Jacob Kirkegaard, sonic artist extraordinaire, hailed for his work inspired by natural phenomena and scientific explorations is making music out of the sounds your ears make. Originally trained at the Academy of Media Arts in Cologne, Germany, the Denmark-born artist has numerous critically acclaimed exhibitions and permanent installations under his belt. Starting with recordings of underground geysers or caving of glaciers or even empty rooms in Chernobyl, Kirkegaard has created musical pieces combining the natural acoustics with layers of artistic magic.
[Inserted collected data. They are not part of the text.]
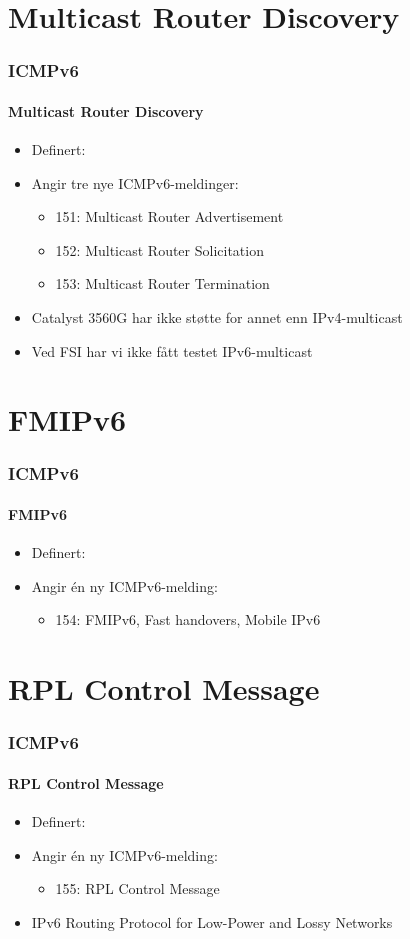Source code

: \section{Multicast Router Discovery}
\begin{frame}%
  \frametitle{ICMPv6}
  \framesubtitle{Multicast Router Discovery}
  \begin{itemize}%
  \item Definert: 
  \item Angir tre nye ICMPv6-meldinger:
    \begin{itemize}%
    \item 151: Multicast Router Advertisement
    \item 152: Multicast Router Solicitation
    \item 153: Multicast Router Termination
    \end{itemize}
  \item Catalyst 3560G har ikke støtte for annet enn IPv4-multicast
  \item Ved FSI har vi ikke fått testet IPv6-multicast
  \end{itemize}
\end{frame}

\section{FMIPv6}
\begin{frame}%
  \frametitle{ICMPv6}
  \framesubtitle{FMIPv6}
  \begin{itemize}%
  \item Definert: 
  \item Angir én ny ICMPv6-melding:
    \begin{itemize}%
    \item 154: FMIPv6, Fast handovers, Mobile IPv6
    \end{itemize}
  \end{itemize}
\end{frame}

\section{RPL Control Message}
\begin{frame}%
  \frametitle{ICMPv6}
  \framesubtitle{RPL Control Message}
  \begin{itemize}%
  \item Definert: 
  \item Angir én ny ICMPv6-melding:
    \begin{itemize}%
    \item 155: RPL Control Message
    \end{itemize}
  \item IPv6 Routing Protocol for Low-Power and Lossy Networks
  \end{itemize}
\end{frame}

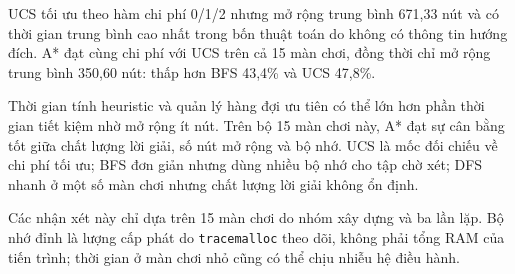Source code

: UCS tối ưu theo hàm chi phí 0/1/2 nhưng mở rộng trung bình 671,33 nút và có
thời gian trung bình cao nhất trong bốn thuật toán do không có thông tin hướng
đích. A* đạt cùng chi phí với UCS trên cả 15 màn chơi, đồng thời chỉ mở rộng
trung bình 350,60 nút: thấp hơn BFS 43,4\% và UCS 47,8\%.

Thời gian tính heuristic và quản lý hàng đợi ưu tiên có thể lớn hơn phần thời
gian tiết kiệm nhờ mở rộng ít nút. Trên bộ 15 màn chơi này, A* đạt sự cân bằng
tốt giữa chất lượng lời giải, số nút mở rộng và bộ nhớ. UCS là mốc đối chiếu về
chi phí tối ưu; BFS đơn giản nhưng dùng nhiều bộ nhớ cho tập chờ xét; DFS nhanh
ở một số màn chơi nhưng chất lượng lời giải không ổn định.

Các nhận xét này chỉ dựa trên 15 màn chơi do nhóm xây dựng và ba lần lặp. Bộ
nhớ đỉnh là lượng cấp phát do \texttt{tracemalloc} theo dõi, không phải tổng
RAM của tiến trình; thời gian ở màn chơi nhỏ cũng có thể chịu nhiễu hệ điều
hành.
As part of his recent residency as the first Sound Artist at St. John’s College (University of Oxford), Kirkegaard used spontaneous otoacoustic emissions as inspiration for a composition he named Eustachia—for 20 voices. While at Oxford, Kirkegaard recorded spontaneous otoacoustic emissions (emissions recordable without any external stimulation) from individuals at the university. Each of these recordings would have contained at least one, but perhaps more than one, spontaneous emission at different frequencies. Kirkegaard analyzed, filtered, and then interpreted groups of these recordings to create a piece first performed by Aarhus Pigerkor in August 2017.
Apparently, the creative process was easy but the composer was worried that the human voice would not be able to hold a set of notes for a substantial period of time. Each performer was given a tuning device to use as a point of reference during the performance. It worked beautifully. You can hear an excerpt and even watch a brief video of Aarhus Pigerkor rehearsing.
It is rather sobering to think that the ear holds the notes of a spontaneous emission for decades when trained performers fear to do the same for a minute or two. Cheers for our amazing ears.